> [Entries shown]
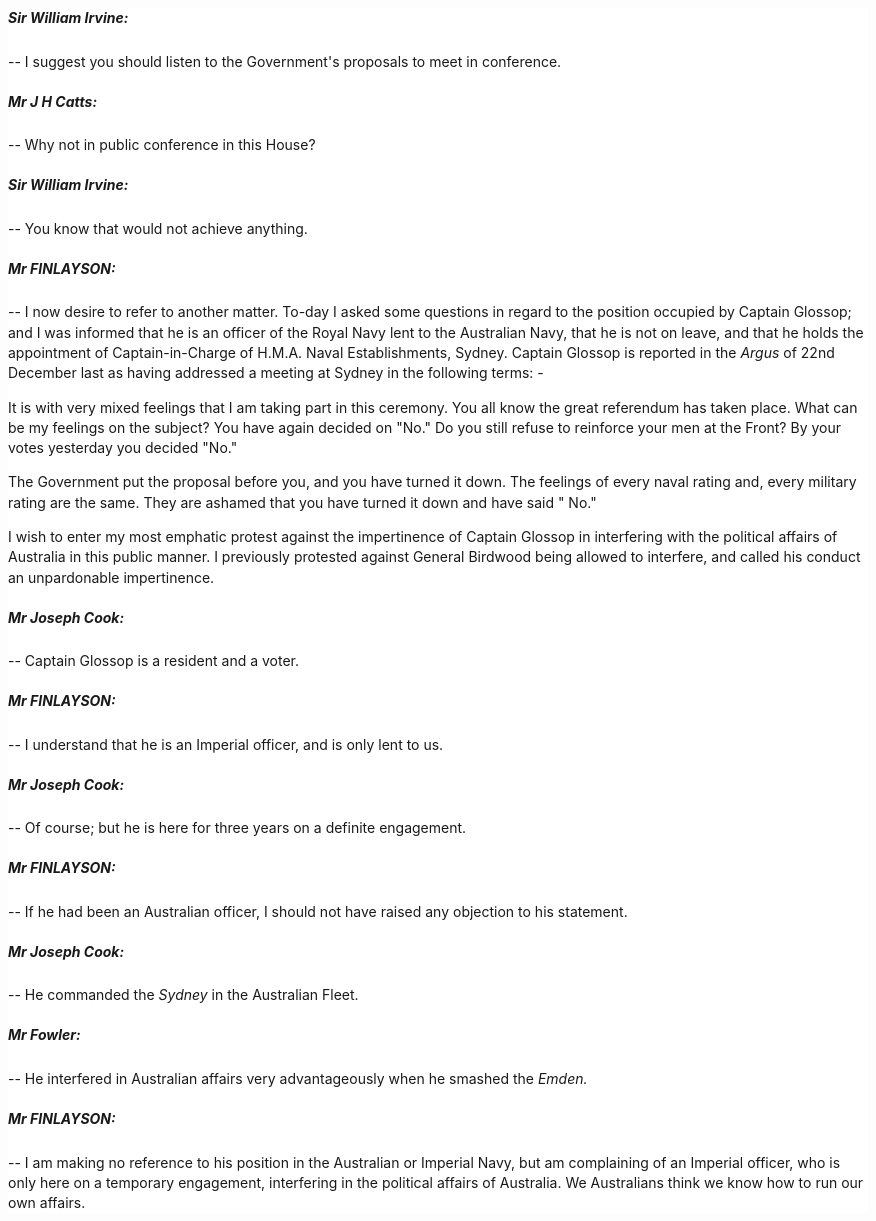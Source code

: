 ##### Sir William Irvine:

-- I suggest you should listen to the Government's proposals to meet in conference. 

##### Mr J H Catts:

-- Why not in public conference in this House? 

##### Sir William Irvine:

-- You know that would not achieve anything. 

##### Mr FINLAYSON:

-- I now desire to refer to another matter. To-day I asked some questions in regard to the position occupied by Captain Glossop; and I was informed that he is an officer of the Royal Navy lent to the Australian Navy, that he is not on leave, and that he holds the appointment of Captain-in-Charge of H.M.A. Naval Establishments, Sydney. Captain Glossop is reported in the  *Argus*  of 22nd December last as having addressed a meeting at Sydney in the following terms: - 

It is with very mixed feelings that I am taking part in this ceremony. You all know the great referendum has taken place. What can be my feelings on the subject? You have again decided on "No." Do you still refuse to reinforce your men at the Front? By your votes yesterday you decided "No." 

The Government put the proposal before you, and you have turned it down. The feelings of every naval rating and, every military rating are the same. They are ashamed that you have turned it down and have said " No." 

I wish to enter my most emphatic protest against the impertinence of Captain Glossop in interfering with the political affairs of Australia in this public manner. I previously protested against General Birdwood being allowed to interfere, and called his conduct an unpardonable impertinence. 

##### Mr Joseph Cook:

-- Captain Glossop is a resident and a voter. 

##### Mr FINLAYSON:

-- I understand that he is an Imperial officer, and is only lent to us. 

##### Mr Joseph Cook:

-- Of course; but he is here for three years on a definite engagement. 

##### Mr FINLAYSON:

-- If he had been an Australian officer, I should not have raised any objection to his statement. 

##### Mr Joseph Cook:

-- He commanded the  *Sydney*  in the Australian Fleet. 

##### Mr Fowler:

-- He interfered in Australian affairs very advantageously when he smashed the  *Emden.* 

##### Mr FINLAYSON:

-- I am making no reference to his position in the Australian or Imperial Navy, but am complaining of an Imperial officer, who is only here on a temporary engagement, interfering in the political affairs of Australia. We Australians think we know how to run our own affairs.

> [Assignment] Counting only those lines of the data above where the word "Government" appears, give the number and nothing more.

> [Exercise result] 2